### What is expected
What lines in the following entries hold the word "Quote"? Copy each one.

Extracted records
-------------------------

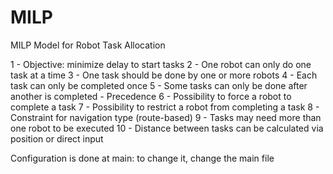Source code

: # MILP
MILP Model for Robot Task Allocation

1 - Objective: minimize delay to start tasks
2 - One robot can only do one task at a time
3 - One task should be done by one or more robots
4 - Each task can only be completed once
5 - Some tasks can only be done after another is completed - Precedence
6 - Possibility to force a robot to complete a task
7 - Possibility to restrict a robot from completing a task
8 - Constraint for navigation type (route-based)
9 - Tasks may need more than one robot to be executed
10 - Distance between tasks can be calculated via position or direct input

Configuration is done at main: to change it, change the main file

-------------------------

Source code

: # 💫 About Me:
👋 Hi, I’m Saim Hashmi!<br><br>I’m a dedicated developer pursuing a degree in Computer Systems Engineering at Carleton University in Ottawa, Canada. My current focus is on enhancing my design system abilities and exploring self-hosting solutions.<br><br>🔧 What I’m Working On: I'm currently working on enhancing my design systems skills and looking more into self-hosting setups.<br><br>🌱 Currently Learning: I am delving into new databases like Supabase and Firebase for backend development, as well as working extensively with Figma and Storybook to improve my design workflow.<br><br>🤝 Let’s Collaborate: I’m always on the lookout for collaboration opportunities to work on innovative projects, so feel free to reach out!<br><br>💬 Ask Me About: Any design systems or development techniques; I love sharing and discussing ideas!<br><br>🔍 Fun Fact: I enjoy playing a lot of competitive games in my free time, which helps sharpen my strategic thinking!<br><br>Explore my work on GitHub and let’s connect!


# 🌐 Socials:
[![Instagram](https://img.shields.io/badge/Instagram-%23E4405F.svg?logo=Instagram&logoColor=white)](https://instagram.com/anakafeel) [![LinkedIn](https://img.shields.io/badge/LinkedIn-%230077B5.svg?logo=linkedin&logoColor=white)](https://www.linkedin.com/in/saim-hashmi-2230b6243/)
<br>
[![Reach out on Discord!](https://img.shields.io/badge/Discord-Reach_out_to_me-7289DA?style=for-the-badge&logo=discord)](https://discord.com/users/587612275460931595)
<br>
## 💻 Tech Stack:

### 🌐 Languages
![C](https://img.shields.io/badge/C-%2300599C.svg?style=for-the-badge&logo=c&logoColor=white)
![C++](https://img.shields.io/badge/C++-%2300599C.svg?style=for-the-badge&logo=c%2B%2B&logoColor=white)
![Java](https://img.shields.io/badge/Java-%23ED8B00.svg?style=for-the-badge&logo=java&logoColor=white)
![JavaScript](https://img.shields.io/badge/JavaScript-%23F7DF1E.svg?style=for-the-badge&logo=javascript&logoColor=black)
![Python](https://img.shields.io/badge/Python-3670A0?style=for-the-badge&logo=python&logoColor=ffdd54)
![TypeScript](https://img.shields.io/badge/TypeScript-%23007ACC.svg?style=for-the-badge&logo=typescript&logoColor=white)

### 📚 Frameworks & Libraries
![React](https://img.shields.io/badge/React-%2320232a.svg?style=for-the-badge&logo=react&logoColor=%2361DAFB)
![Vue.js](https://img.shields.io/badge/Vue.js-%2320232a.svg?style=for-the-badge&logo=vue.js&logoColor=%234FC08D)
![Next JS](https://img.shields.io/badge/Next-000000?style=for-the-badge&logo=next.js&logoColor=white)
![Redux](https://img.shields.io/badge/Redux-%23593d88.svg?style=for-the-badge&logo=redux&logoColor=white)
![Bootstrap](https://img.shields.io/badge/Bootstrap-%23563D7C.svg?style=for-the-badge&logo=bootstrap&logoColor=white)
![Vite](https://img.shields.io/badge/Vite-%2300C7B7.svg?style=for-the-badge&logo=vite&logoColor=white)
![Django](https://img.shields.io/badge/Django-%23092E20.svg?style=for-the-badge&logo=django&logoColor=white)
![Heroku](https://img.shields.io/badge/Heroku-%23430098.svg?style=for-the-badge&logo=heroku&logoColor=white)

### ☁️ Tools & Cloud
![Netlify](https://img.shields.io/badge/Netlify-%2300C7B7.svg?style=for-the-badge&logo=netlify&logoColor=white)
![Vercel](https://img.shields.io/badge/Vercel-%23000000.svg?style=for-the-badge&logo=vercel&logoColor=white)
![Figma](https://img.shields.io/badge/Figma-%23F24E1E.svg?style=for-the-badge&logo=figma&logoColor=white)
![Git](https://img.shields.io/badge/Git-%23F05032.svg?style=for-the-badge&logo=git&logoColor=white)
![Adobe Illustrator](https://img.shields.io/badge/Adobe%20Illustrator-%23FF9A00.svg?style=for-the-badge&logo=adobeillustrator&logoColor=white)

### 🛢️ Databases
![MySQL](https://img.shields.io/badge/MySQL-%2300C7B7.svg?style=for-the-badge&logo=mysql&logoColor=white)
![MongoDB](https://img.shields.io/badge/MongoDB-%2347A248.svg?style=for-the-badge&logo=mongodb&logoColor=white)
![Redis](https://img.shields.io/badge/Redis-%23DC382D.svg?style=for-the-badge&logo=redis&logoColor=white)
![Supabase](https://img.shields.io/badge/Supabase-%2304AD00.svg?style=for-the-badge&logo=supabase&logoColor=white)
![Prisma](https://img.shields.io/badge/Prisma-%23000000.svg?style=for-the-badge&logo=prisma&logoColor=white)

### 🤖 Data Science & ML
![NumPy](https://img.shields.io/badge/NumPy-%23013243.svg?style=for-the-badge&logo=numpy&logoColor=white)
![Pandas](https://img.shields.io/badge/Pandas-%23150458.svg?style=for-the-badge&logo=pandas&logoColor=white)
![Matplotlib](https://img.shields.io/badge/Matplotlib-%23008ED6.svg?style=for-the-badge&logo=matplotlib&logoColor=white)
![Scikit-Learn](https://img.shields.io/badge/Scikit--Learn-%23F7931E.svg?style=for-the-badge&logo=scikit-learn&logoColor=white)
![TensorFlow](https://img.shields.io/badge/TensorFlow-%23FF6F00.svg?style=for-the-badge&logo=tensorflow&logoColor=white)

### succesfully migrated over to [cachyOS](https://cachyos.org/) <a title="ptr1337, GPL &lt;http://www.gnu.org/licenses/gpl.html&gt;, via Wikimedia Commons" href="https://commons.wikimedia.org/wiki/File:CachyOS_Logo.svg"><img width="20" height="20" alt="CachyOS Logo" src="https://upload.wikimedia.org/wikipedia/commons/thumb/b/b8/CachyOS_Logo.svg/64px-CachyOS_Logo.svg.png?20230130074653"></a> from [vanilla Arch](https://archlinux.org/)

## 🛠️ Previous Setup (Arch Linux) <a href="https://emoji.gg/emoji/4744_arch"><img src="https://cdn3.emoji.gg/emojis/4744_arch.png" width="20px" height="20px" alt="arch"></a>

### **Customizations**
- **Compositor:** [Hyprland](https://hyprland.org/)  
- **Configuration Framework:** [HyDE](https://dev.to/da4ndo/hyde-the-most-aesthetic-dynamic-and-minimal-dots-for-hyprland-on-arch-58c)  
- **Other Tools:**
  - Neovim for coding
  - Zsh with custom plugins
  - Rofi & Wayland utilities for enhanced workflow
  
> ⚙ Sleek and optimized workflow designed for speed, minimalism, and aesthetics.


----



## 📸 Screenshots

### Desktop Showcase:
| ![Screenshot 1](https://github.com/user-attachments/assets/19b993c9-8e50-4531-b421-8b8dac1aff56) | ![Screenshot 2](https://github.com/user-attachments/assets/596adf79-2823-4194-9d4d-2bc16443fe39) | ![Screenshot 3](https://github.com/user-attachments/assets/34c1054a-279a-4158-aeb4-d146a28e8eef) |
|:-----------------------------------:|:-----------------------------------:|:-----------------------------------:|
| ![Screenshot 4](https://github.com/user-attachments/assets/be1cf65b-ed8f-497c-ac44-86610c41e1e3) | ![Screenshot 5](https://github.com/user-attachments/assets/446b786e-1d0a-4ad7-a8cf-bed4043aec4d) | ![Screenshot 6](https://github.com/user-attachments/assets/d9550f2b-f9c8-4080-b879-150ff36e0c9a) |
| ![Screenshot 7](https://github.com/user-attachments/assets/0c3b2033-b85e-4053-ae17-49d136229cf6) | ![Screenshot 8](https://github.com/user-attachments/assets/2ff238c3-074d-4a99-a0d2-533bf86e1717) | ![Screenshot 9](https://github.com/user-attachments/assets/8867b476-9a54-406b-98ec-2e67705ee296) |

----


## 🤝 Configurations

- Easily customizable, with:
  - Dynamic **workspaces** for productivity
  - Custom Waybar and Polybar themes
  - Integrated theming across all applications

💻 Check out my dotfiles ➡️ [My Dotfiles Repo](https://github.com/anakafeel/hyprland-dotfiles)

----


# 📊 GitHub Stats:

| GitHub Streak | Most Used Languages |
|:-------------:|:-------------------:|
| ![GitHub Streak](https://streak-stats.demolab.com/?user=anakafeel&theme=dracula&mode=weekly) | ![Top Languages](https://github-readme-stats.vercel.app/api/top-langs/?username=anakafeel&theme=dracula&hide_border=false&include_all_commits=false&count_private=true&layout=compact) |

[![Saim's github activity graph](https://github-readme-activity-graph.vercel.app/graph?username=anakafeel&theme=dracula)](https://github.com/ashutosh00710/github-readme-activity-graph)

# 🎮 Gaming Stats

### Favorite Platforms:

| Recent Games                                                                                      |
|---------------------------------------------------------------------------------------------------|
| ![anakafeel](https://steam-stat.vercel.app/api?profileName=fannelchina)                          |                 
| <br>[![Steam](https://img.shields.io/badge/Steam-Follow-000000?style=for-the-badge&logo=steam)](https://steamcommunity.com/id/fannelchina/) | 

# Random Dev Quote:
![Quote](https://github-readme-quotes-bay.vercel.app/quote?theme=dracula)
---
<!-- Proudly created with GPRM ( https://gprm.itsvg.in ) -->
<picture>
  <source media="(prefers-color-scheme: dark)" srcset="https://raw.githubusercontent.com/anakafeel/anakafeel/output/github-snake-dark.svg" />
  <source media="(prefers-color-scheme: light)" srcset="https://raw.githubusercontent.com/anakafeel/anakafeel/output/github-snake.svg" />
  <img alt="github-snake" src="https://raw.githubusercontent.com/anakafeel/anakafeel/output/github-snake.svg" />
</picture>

-------------------------

### Reply
# Random Dev Quote:
![Quote](https://github-readme-quotes-bay.vercel.app/quote?theme=dracula)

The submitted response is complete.